By definition, field-programmable devices cannot be identical to mask-programmable or full-custom devices. In other words, field programmability comes with significant overhead, making volume production impractical where size, weight and power are concerns. In addition to field-programmable approaches, there have been attempts at mask-programmable analog arrays. Typically in this case a device is configured for a specific application in the final metal layers. To date, this layout process has been a manual exercise which has proven to be very time-consuming and error-prone. Via-Configurable Analog Arrays (VCAAs) are an alternative that will not completely take the place of FPAAs or full-custom ASICs, but are a superior for many applications.
VCAAs, like digital-structured ASICs, have their origin in digital gate arrays. Gate arrays were first used in production in the late 1970s. The advantage of structured arrays or gate arrays comes from requiring fewer masks than a full-custom chip for configuration. A VCAA is a structured analog array requiring only a single via layer for customization .
Current semiconductor technologies generally have more than four metal layers. A via layer in the midst of these metal layers is ideal for configuration, allowing access to the metal layers above and below for routing without blocking signal tracks. Consequently, in a VCAA all the routing tracks are pre-defined (manually) forming a via-configurable routing fabric. This is essential for semi-custom analog since EDA companies have not created an effective analog place and route tool. In a via-configurable array a place and route tool is used, but only to place vias in the locations dictated by the routing fabric.

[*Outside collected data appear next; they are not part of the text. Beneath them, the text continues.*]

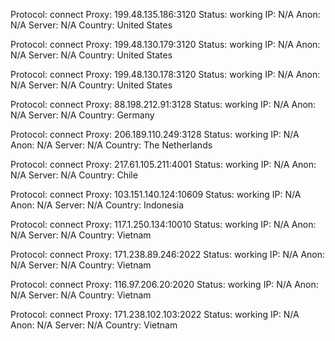 Protocol: connect
Proxy: 199.48.135.186:3120
Status: working
IP: N/A
Anon: N/A
Server: N/A
Country: United States

Protocol: connect
Proxy: 199.48.130.179:3120
Status: working
IP: N/A
Anon: N/A
Server: N/A
Country: United States

Protocol: connect
Proxy: 199.48.130.178:3120
Status: working
IP: N/A
Anon: N/A
Server: N/A
Country: United States

Protocol: connect
Proxy: 88.198.212.91:3128
Status: working
IP: N/A
Anon: N/A
Server: N/A
Country: Germany

Protocol: connect
Proxy: 206.189.110.249:3128
Status: working
IP: N/A
Anon: N/A
Server: N/A
Country: The Netherlands

Protocol: connect
Proxy: 217.61.105.211:4001
Status: working
IP: N/A
Anon: N/A
Server: N/A
Country: Chile

Protocol: connect
Proxy: 103.151.140.124:10609
Status: working
IP: N/A
Anon: N/A
Server: N/A
Country: Indonesia

Protocol: connect
Proxy: 117.1.250.134:10010
Status: working
IP: N/A
Anon: N/A
Server: N/A
Country: Vietnam

Protocol: connect
Proxy: 171.238.89.246:2022
Status: working
IP: N/A
Anon: N/A
Server: N/A
Country: Vietnam

Protocol: connect
Proxy: 116.97.206.20:2020
Status: working
IP: N/A
Anon: N/A
Server: N/A
Country: Vietnam

Protocol: connect
Proxy: 171.238.102.103:2022
Status: working
IP: N/A
Anon: N/A
Server: N/A
Country: Vietnam

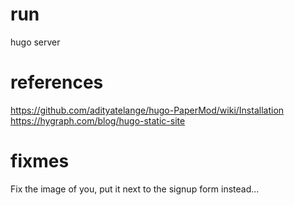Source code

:# run
hugo server

# references
https://github.com/adityatelange/hugo-PaperMod/wiki/Installation
https://hygraph.com/blog/hugo-static-site

# fixmes
Fix the image of you, put it next to the signup form instead...

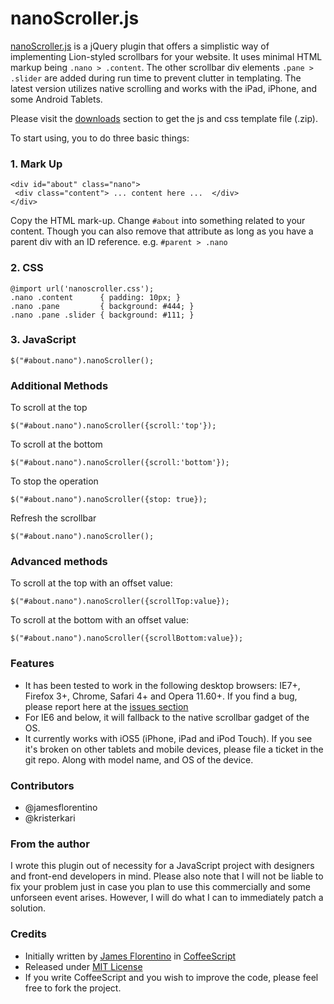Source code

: # nanoScroller.js
[nanoScroller.js](http://jamesflorentino.com/jquery.nanoscroller) is a jQuery plugin that offers a simplistic way of implementing Lion-styled scrollbars for your website.
It uses minimal HTML markup being `.nano > .content`. The other scrollbar div elements `.pane > .slider` are added during run time to prevent clutter in templating. The latest version utilizes native scrolling and works with the iPad, iPhone, and some Android Tablets.

Please visit the [downloads](https://github.com/jamesflorentino/nanoScrollerJS/downloads) section to get the js and css template file (.zip).

To start using, you to do three basic things:

### 1. Mark Up

    <div id="about" class="nano">
     <div class="content"> ... content here ...  </div> 
    </div>

Copy the HTML mark-up. Change `#about` into something related to your content. Though you can also remove that attribute as long as you have a parent div with an ID reference. e.g. `#parent > .nano`

### 2. CSS

    @import url('nanoscroller.css');
    .nano .content      { padding: 10px; }
    .nano .pane         { background: #444; }
    .nano .pane .slider { background: #111; }

### 3. JavaScript

    $("#about.nano").nanoScroller();

### Additional Methods

To scroll at the top

    $("#about.nano").nanoScroller({scroll:'top'});

To scroll at the bottom

    $("#about.nano").nanoScroller({scroll:'bottom'});

To stop the operation

    $("#about.nano").nanoScroller({stop: true});

Refresh the scrollbar

    $("#about.nano").nanoScroller();


### Advanced methods

To scroll at the top with an offset value:

    $("#about.nano").nanoScroller({scrollTop:value});

To scroll at the bottom with an offset value:

    $("#about.nano").nanoScroller({scrollBottom:value});

### Features
- It has been tested to work in the following desktop browsers: IE7+, Firefox 3+, Chrome, Safari 4+ and Opera 11.60+. If you find a bug, please report here at the [issues section](https://github.com/jamesflorentino/nanoScrollerJS/issues)
- For IE6 and below, it will fallback to the native scrollbar gadget of the OS.
- It currently works with iOS5 (iPhone, iPad and iPod Touch). If you see it's broken on other tablets and mobile devices, please file a ticket in the git repo. Along with model name, and OS of the device.

### Contributors
- @jamesflorentino
- @kristerkari

### From the author
I wrote this plugin out of necessity for a JavaScript project with designers and front-end developers in mind. Please also note that I will not be liable to fix your problem just in case you plan to use this commercially and some unforseen event arises. However, I will do what I can to immediately patch a solution.

### Credits
- Initially written by [James Florentino](http://jamesflorentino.com) in [CoffeeScript](http://coffeescript.org)
- Released under [MIT License](http://www.opensource.org/licenses/mit-license.php)
- If you write CoffeeScript and you wish to improve the code, please feel free to fork the project.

The VCAA concept can be used across an entire chip or in specific sections. For instance, it may be most effective to do a full-custom layout on sections of the chip that are well understood and not likely to change, but there may be other sections that need to change to support different customer requirements. Any section of a chip that is likely to change over time is an ideal candidate for via configurability.
VCAA technology can be applied to almost any analog circuit from a low speed, high resolution sensor interface to RF circuits. Signal conditioning and data conversion are requirements in almost any modern system and are straight forward to implement in a VCAA without manual layout while yielding performance comparable to full-custom designs. Furthermore, the via-configurable approach allows for the staging of wafers during fabrication at the configurable via layer resulting rapid turnaround time. Typically wafers staged at the via layer can be processed in less than a week compared to several weeks for all layer fabrication.
Via-Configurable Technology  
VCAAs are similar to structured ASICs and gate arrays. The difference between gate arrays and structured ASICs is not obvious, but the general consensus says structured ASICs tend to include predefined or configurable memories and/or analog blocks not normally found in gate arrays. A VCAA can be thought of as an analog structured array where only a via layer is used for configure it for a specific application.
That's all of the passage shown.